» **Exercise directions**: Below are lines of data; restate word for word those running from the line containing "10. In the **OAuth" to the line containing "If the respective", inclusive, and no others.

————

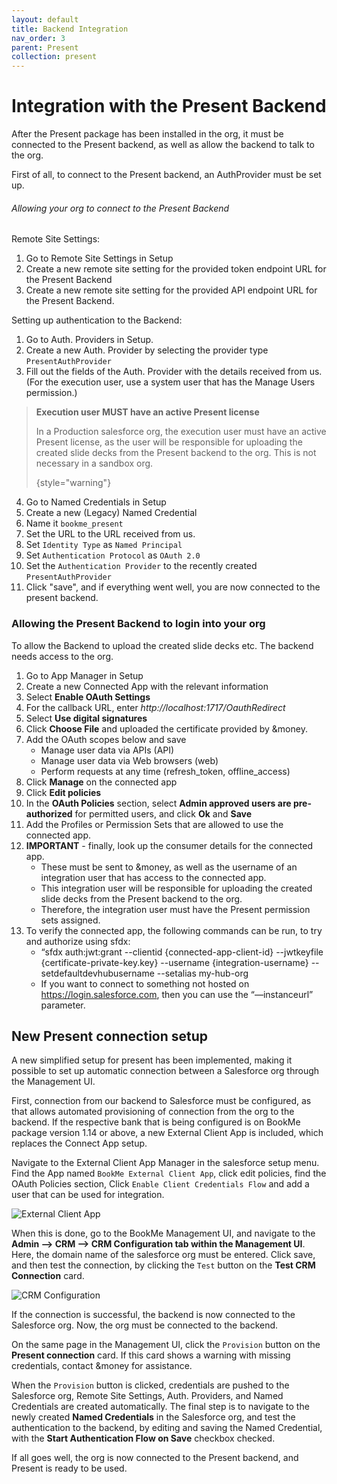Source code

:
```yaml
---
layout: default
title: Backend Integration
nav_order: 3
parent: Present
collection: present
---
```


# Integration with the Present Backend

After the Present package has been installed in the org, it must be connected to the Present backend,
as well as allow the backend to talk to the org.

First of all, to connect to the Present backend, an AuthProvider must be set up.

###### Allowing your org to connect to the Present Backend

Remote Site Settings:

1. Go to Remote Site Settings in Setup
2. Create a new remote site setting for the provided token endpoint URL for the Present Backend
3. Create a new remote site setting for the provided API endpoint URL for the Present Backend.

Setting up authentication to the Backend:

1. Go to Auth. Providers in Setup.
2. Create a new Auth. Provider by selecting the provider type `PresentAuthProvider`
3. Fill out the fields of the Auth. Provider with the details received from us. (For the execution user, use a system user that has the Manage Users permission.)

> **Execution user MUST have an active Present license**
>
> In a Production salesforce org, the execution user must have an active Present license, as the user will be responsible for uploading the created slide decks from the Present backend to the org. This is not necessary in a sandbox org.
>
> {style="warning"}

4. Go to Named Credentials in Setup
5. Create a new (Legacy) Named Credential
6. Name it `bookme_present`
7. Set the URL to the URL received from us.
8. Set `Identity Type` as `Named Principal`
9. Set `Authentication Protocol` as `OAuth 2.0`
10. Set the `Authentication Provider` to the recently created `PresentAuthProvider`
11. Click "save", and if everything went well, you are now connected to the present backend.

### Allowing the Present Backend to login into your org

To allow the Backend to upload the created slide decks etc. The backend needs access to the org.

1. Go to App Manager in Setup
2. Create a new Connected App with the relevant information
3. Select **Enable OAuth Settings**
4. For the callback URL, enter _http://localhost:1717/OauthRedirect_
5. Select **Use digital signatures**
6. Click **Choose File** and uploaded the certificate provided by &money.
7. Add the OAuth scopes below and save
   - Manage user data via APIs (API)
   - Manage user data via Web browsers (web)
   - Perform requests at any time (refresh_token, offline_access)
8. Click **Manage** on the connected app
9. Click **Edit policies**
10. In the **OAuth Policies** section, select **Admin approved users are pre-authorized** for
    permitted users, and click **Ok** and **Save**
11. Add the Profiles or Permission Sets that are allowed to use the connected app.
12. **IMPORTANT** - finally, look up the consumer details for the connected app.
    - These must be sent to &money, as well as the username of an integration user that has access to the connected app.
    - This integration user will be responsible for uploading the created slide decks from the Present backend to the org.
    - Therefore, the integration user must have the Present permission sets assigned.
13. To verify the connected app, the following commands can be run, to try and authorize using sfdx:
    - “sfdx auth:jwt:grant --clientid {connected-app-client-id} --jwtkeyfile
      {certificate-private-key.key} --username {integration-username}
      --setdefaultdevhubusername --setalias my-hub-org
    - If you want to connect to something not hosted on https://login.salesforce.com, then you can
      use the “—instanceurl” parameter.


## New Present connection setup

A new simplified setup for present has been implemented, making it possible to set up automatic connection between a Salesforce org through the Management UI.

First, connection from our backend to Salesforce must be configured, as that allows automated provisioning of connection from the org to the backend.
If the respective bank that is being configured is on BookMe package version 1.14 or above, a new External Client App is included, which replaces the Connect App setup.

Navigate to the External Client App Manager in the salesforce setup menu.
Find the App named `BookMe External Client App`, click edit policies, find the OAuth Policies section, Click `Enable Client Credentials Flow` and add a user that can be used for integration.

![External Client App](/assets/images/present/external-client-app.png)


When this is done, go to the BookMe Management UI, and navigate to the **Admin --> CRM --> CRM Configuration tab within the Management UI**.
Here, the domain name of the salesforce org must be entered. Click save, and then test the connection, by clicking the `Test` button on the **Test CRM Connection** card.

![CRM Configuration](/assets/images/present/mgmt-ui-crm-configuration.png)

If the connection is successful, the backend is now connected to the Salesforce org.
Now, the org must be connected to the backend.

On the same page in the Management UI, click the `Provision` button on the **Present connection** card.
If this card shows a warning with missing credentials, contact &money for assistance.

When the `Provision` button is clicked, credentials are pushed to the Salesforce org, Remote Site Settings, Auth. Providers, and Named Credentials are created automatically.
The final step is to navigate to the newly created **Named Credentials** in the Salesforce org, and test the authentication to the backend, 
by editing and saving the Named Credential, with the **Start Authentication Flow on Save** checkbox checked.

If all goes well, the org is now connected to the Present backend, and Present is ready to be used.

————

» **Response area**:
10. In the **OAuth Policies** section, select **Admin approved users are pre-authorized** for
    permitted users, and click **Ok** and **Save**
11. Add the Profiles or Permission Sets that are allowed to use the connected app.
12. **IMPORTANT** - finally, look up the consumer details for the connected app.
    - These must be sent to &money, as well as the username of an integration user that has access to the connected app.
    - This integration user will be responsible for uploading the created slide decks from the Present backend to the org.
    - Therefore, the integration user must have the Present permission sets assigned.
13. To verify the connected app, the following commands can be run, to try and authorize using sfdx:
    - “sfdx auth:jwt:grant --clientid {connected-app-client-id} --jwtkeyfile
      {certificate-private-key.key} --username {integration-username}
      --setdefaultdevhubusername --setalias my-hub-org
    - If you want to connect to something not hosted on https://login.salesforce.com, then you can
      use the “—instanceurl” parameter.


## New Present connection setup

A new simplified setup for present has been implemented, making it possible to set up automatic connection between a Salesforce org through the Management UI.

First, connection from our backend to Salesforce must be configured, as that allows automated provisioning of connection from the org to the backend.
If the respective bank that is being configured is on BookMe package version 1.14 or above, a new External Client App is included, which replaces the Connect App setup.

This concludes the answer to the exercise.